Le marché des métaux

Le marché mondial du métal repose sur la distinction entre les métaux ferreux (qui sont employés pour les alliages), les métaux précieux et les minéraux énergétiques. Utilisés aussi bien dans l’industrie, la construction d’armement et de moyen de transports que dans la haute technologie et les infrastructures produisant de l’électricité, ils sont partout indispensables.

 Leur marché se tient au London Metal Exchange où leurs taux sont présentés et mis à jour en temps réel. Certains d’entre eux, comme l’aluminium, le cuivre le plomb et le zinc, ne sont pas cotés et les transactions ont lieu directement entre acheteurs et vendeurs.

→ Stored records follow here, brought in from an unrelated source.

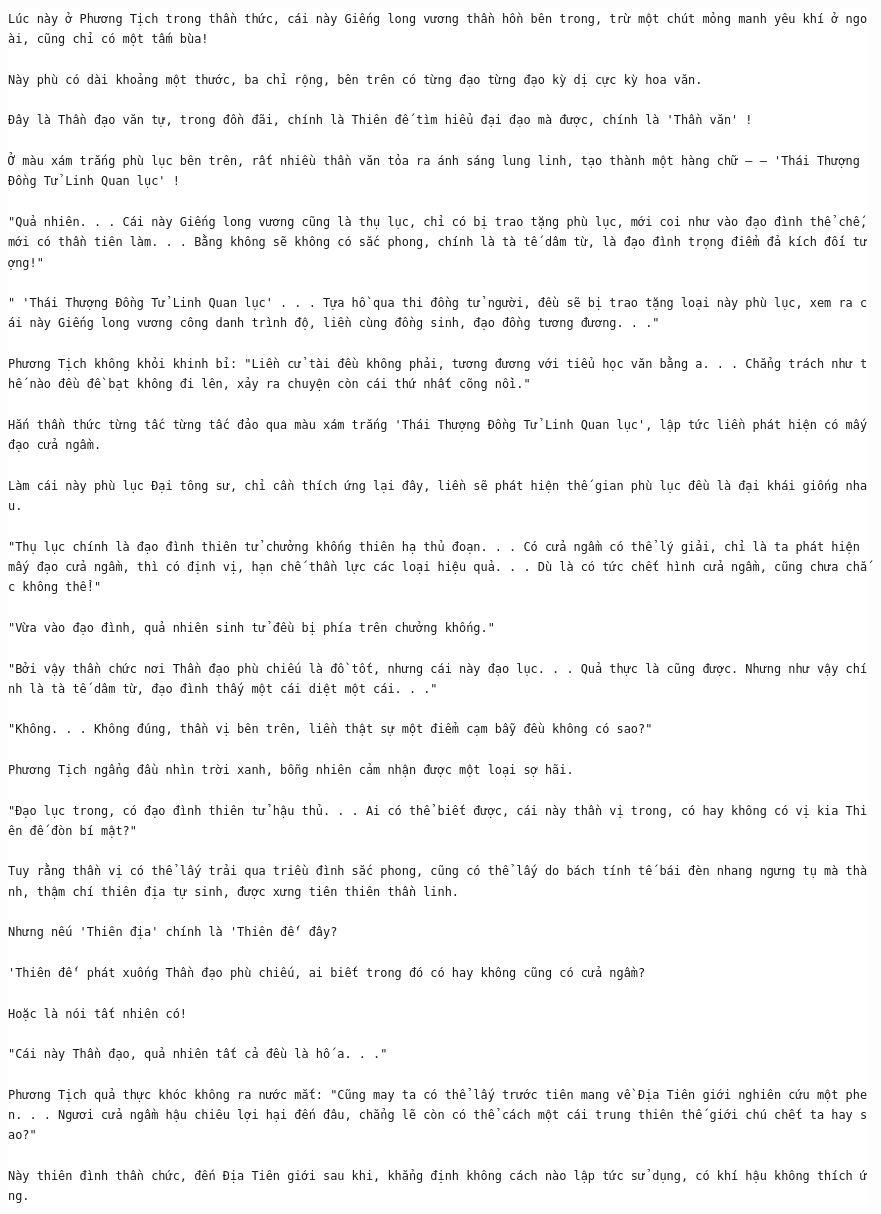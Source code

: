 	Lúc này ở Phương Tịch trong thần thức, cái này Giếng long vương thần hồn bên trong, trừ một chút mỏng manh yêu khí ở ngoài, cũng chỉ có một tấm bùa!

	Này phù có dài khoảng một thước, ba chỉ rộng, bên trên có từng đạo từng đạo kỳ dị cực kỳ hoa văn.

	Đây là Thần đạo văn tự, trong đồn đãi, chính là Thiên đế tìm hiểu đại đạo mà được, chính là 'Thần văn' !

	Ở màu xám trắng phù lục bên trên, rất nhiều thần văn tỏa ra ánh sáng lung linh, tạo thành một hàng chữ — — 'Thái Thượng Đồng Tử Linh Quan lục' !

	"Quả nhiên. . . Cái này Giếng long vương cũng là thụ lục, chỉ có bị trao tặng phù lục, mới coi như vào đạo đình thể chế, mới có thần tiên làm. . . Bằng không sẽ không có sắc phong, chính là tà tế dâm từ, là đạo đình trọng điểm đả kích đối tượng!"

	" 'Thái Thượng Đồng Tử Linh Quan lục' . . . Tựa hồ qua thi đồng tử người, đều sẽ bị trao tặng loại này phù lục, xem ra cái này Giếng long vương công danh trình độ, liền cùng đồng sinh, đạo đồng tương đương. . ."

	Phương Tịch không khỏi khinh bỉ: "Liền cử tài đều không phải, tương đương với tiểu học văn bằng a. . . Chẳng trách như thế nào đều đề bạt không đi lên, xảy ra chuyện còn cái thứ nhất cõng nồi."

	Hắn thần thức từng tấc từng tấc đảo qua màu xám trắng 'Thái Thượng Đồng Tử Linh Quan lục', lập tức liền phát hiện có mấy đạo cửa ngầm.

	Làm cái này phù lục Đại tông sư, chỉ cần thích ứng lại đây, liền sẽ phát hiện thế gian phù lục đều là đại khái giống nhau.

	"Thụ lục chính là đạo đình thiên tử chưởng khống thiên hạ thủ đoạn. . . Có cửa ngầm có thể lý giải, chỉ là ta phát hiện mấy đạo cửa ngầm, thì có định vị, hạn chế thần lực các loại hiệu quả. . . Dù là có tức chết hình cửa ngầm, cũng chưa chắc không thể!"

	"Vừa vào đạo đình, quả nhiên sinh tử đều bị phía trên chưởng khống."

	"Bởi vậy thần chức nơi Thần đạo phù chiếu là đồ tốt, nhưng cái này đạo lục. . . Quả thực là cũng được. Nhưng như vậy chính là tà tế dâm từ, đạo đình thấy một cái diệt một cái. . ."

	"Không. . . Không đúng, thần vị bên trên, liền thật sự một điểm cạm bẫy đều không có sao?"

	Phương Tịch ngẩng đầu nhìn trời xanh, bỗng nhiên cảm nhận được một loại sợ hãi.

	"Đạo lục trong, có đạo đình thiên tử hậu thủ. . . Ai có thể biết được, cái này thần vị trong, có hay không có vị kia Thiên đế đòn bí mật?"

	Tuy rằng thần vị có thể lấy trải qua triều đình sắc phong, cũng có thể lấy do bách tính tế bái đèn nhang ngưng tụ mà thành, thậm chí thiên địa tự sinh, được xưng tiên thiên thần linh.

	Nhưng nếu 'Thiên địa' chính là 'Thiên đế' đây?

	'Thiên đế' phát xuống Thần đạo phù chiếu, ai biết trong đó có hay không cũng có cửa ngầm?

	Hoặc là nói tất nhiên có!

	"Cái này Thần đạo, quả nhiên tất cả đều là hố a. . ."

	Phương Tịch quả thực khóc không ra nước mắt: "Cũng may ta có thể lấy trước tiên mang về Địa Tiên giới nghiên cứu một phen. . . Ngươi cửa ngầm hậu chiêu lợi hại đến đâu, chẳng lẽ còn có thể cách một cái trung thiên thế giới chú chết ta hay sao?"

	Này thiên đình thần chức, đến Địa Tiên giới sau khi, khẳng định không cách nào lập tức sử dụng, có khí hậu không thích ứng.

 Leur taux dépend de la demande mondiale. Celle-ci fut forte pendant les périodes de croissance économique, notamment lors de la croissance chinoise ayant eu lieu jusqu’en 2015. Le ralentissement de son économie, ainsi que la guerre commerciale menée par le gouvernement américain ont eu un effet négatif qui s’est concrétisé par une baisse des prix au cours de l’année 2019.

 C’est le cas de l’inox dont la valeur a baissé de 5%, mais aussi de l’aluminium (7,8%), du plomb (3,6%) du zinc (13,1%) et de l’acier (22%). Seul le fer a vu sa valeur augmenter, et ce de plus d’un tiers (34%) et le cuivre qui a vu sa valeur se stabiliser. Les métaux précieux comme l’or et l’argent ont vu leur cours augmenter, notamment grâce au rôle de valeur refuge de l’or et aux nombreuses applications de l’argent dans les hautes technologies.

 Le marché mondial du métal devrait pourtant redevenir porteur, notamment grâce à l’essor du recyclage et la volonté des industriels de maîtriser le bilan carbone du processus de production. Ce marché devrait connaître, selon le Global Market Insight une croissance annuelle de 4,5% jusqu’en 2024.